John McCain thinks it is likely that unless both major parties start doing something for the people, a third party is going to emerge. In fact he thinks it would be an "inevitability." When asked whether the new party would be a right wing, left wing, or centrist party, McCain suggested that we just call it the "Fed Up" Party. McCain could be right that there is enough of a critical mass of people disaffected from the mainstream political parties, that something new could emerge, although our system of government is structured in such a way that historically, it has not been kind to third parties. The last time a third party succeeded at the presidential level was when the new Republican Party managed to elect Abraham Lincoln. But even then, the Republican Party was more of a replacement for the Whigs than a true third party.
But if we could imagine our system evolving in such a way as to permit more than two parties to obtain some real power, maybe we should think even beyond what McCain was suggesting.

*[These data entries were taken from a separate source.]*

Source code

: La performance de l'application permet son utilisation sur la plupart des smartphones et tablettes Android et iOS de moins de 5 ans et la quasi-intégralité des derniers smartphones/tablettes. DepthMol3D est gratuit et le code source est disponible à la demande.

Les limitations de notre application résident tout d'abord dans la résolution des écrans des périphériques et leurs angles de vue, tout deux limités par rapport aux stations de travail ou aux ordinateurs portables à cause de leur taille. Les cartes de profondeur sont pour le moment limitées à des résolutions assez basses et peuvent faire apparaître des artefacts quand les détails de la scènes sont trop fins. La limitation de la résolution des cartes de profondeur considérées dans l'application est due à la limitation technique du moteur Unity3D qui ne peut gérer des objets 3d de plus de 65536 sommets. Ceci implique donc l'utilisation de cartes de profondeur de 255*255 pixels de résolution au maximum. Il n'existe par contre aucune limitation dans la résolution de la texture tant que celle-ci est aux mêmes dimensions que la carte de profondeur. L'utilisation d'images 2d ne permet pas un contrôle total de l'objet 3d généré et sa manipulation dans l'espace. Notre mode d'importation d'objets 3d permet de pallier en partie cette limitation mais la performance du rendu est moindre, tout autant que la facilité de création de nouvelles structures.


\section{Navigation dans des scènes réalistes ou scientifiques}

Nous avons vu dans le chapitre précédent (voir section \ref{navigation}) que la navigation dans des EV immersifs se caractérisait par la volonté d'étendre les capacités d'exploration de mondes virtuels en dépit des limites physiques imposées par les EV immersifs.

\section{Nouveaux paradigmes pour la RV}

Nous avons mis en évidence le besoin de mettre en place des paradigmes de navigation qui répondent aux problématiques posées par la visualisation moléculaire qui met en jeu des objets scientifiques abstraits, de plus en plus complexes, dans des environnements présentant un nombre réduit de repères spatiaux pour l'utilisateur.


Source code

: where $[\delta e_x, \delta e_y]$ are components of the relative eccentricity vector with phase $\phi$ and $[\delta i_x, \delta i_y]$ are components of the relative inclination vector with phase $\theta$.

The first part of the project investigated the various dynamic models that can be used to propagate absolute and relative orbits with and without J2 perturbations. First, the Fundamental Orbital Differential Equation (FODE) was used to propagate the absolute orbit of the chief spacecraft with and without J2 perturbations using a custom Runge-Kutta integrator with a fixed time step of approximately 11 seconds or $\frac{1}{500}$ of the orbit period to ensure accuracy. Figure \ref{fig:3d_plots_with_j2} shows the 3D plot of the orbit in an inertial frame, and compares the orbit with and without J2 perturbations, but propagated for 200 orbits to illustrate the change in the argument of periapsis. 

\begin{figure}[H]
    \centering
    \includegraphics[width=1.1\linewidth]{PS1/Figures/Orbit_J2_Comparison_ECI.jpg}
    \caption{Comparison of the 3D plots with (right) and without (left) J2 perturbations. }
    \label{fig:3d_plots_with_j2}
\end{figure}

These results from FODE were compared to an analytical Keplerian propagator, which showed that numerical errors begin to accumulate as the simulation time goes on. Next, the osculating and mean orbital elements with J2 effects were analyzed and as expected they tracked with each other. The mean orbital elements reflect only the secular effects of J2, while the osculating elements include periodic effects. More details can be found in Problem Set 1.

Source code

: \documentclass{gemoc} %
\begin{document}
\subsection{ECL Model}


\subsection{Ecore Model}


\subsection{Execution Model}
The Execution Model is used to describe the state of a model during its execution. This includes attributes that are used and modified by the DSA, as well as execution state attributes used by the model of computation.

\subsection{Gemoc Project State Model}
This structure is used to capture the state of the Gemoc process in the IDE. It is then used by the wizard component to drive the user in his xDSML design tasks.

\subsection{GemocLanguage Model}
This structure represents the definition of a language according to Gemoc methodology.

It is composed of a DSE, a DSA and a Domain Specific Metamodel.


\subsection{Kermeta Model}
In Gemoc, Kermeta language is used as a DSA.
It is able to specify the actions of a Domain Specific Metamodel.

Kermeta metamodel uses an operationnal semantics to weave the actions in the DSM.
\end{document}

We probably have room for a fourth or fifth party, if we really wanted to capture all of the disaffected elements of the population. On the right, we already have the Tea Party, which is more of a movement than a true political party. But they already have a sizable caucus in Congress, and a coherent set of principles advocating dismantling of all of the functions of the federal government it has picked up in modern times. If it were a real party, it might gain the support of 20% or more of the population. Then we could add a centrist party, consisting of all those who find the Republicans too conservative and the Democrats too liberal. John McCain himself might join such a party, even though he disavowed any such intent, and it might also pick up some Blue Dog Democrats in Congress like Senators Nelson, Lieberman, Webb, Manchin, etc., and the few remaining moderate Republicans. People like New York Mayor Michael Bloomberg seem to be itching to join such a movement. Maybe 20 or 30% of the electorate, those who describe themselves as independents now, would flock to such a party. Finally, on the left, there could be room for a truly socialist/environmentalist/unionist party, led by people like Bernie Sanders and Dennis Kucinich, and followed by those Democrats who already think that President Obama has sold out to the moneyed interests. There might be another 20% of the population who would fall into that camp.

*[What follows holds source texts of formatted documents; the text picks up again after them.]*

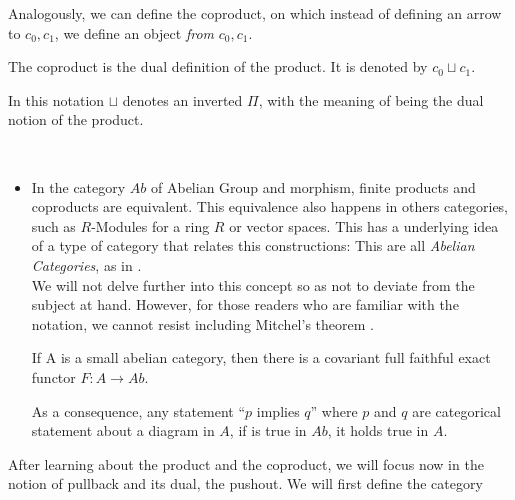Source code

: Analogously, we can define the coproduct, on which instead of defining an arrow to $c_0, c_1$, we define an object \emph{from} $c_0,c_1$. 
\begin{definition}
  The coproduct is the dual definition of the product. It is denoted by $c_0 \sqcup c_1$.
\end{definition}
 In this notation $\sqcup$ denotes an inverted $\Pi$, with the meaning of being the dual notion of the product.
\begin{example}\ \label{example:mitchell}
  \begin{itemize}
  \item In the category $Ab$ of Abelian Group and morphism, finite products and coproducts are equivalent. This equivalence also happens in others categories, such as $R$-Modules for a ring $R$ or vector spaces. This has a underlying idea of a type of category that relates this constructions: This are all \emph{Abelian Categories}, as in \cite[Section 5.5]{rotman2008introduction}.\\

    We will not delve further into this concept so as not to deviate from the subject at hand. However, for those readers who are familiar with the notation, we cannot resist including Mitchel's theorem\cite[Chapter IV]{mitchell1965theory} .

    \begin{theorem} If A is a small abelian category, then there is a covariant full faithful exact functor $F : A \to Ab$.
    \end{theorem}

    As a consequence, any statement ``$p$ implies $q$'' where $p$ and $q$ are categorical statement about a diagram in $A$, if is true in  $Ab$, it holds true in $A$.
  \end{itemize}
\end{example}





After learning about the product and the coproduct, we will focus now in the notion of pullback and its dual, the pushout. We will first define the category

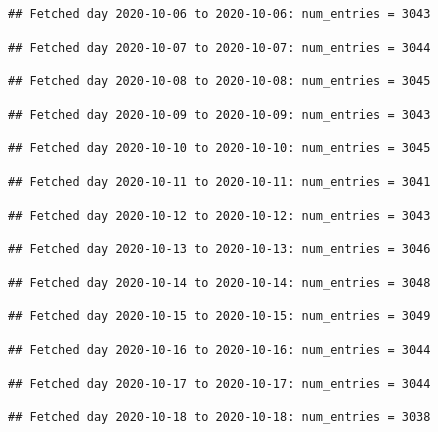 \documentclass[]{article}
\begin{document}
\begin{verbatim}
## Fetched day 2020-10-06 to 2020-10-06: num_entries = 3043
\end{verbatim}

\begin{verbatim}
## Fetched day 2020-10-07 to 2020-10-07: num_entries = 3044
\end{verbatim}

\begin{verbatim}
## Fetched day 2020-10-08 to 2020-10-08: num_entries = 3045
\end{verbatim}

\begin{verbatim}
## Fetched day 2020-10-09 to 2020-10-09: num_entries = 3043
\end{verbatim}

\begin{verbatim}
## Fetched day 2020-10-10 to 2020-10-10: num_entries = 3045
\end{verbatim}

\begin{verbatim}
## Fetched day 2020-10-11 to 2020-10-11: num_entries = 3041
\end{verbatim}

\begin{verbatim}
## Fetched day 2020-10-12 to 2020-10-12: num_entries = 3043
\end{verbatim}

\begin{verbatim}
## Fetched day 2020-10-13 to 2020-10-13: num_entries = 3046
\end{verbatim}

\begin{verbatim}
## Fetched day 2020-10-14 to 2020-10-14: num_entries = 3048
\end{verbatim}

\begin{verbatim}
## Fetched day 2020-10-15 to 2020-10-15: num_entries = 3049
\end{verbatim}

\begin{verbatim}
## Fetched day 2020-10-16 to 2020-10-16: num_entries = 3044
\end{verbatim}

\begin{verbatim}
## Fetched day 2020-10-17 to 2020-10-17: num_entries = 3044
\end{verbatim}

\begin{verbatim}
## Fetched day 2020-10-18 to 2020-10-18: num_entries = 3038
\end{verbatim}
\end{document}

If three new parties like that were to emerge, my guess is that the Republican Party would likely shrivel to almost nothing. There is not much space between the Tea Partiers, who already comprise the most energetic portion of the Republican base, and the moderate Murkowski-Snowe-McCain type Republicans who might join a more centrist party. The Democrats, who have always been more of a disorganized, quarrelsome mass of competing voices, might not fare much better under such a scenario. Which means that any such reorganization would likely lead to two even more ideologically-based right wing and left wing parties, and a less ideologically-coherent centrist party. Governing would require some sort of center-right or center-left coalition. Another possibility is that people would decide that the whole concept of political parties has outlived its usefulness, and our system would become even more personality-driven, and less ideologically understandable, than it is today.
All these are interesting scenarios to contemplate. Would any of them reduce the level of fed-up-edness? Somehow I doubt it. When you look around the world at countries that already have three or more viable parties shifting or sharing power among themselves--like the United Kingdom, like France, like Israel--their people seem just as fed up as Americans. That means we might need more fundamental changes in the way our democratic systems operate than just increasing the number of political parties.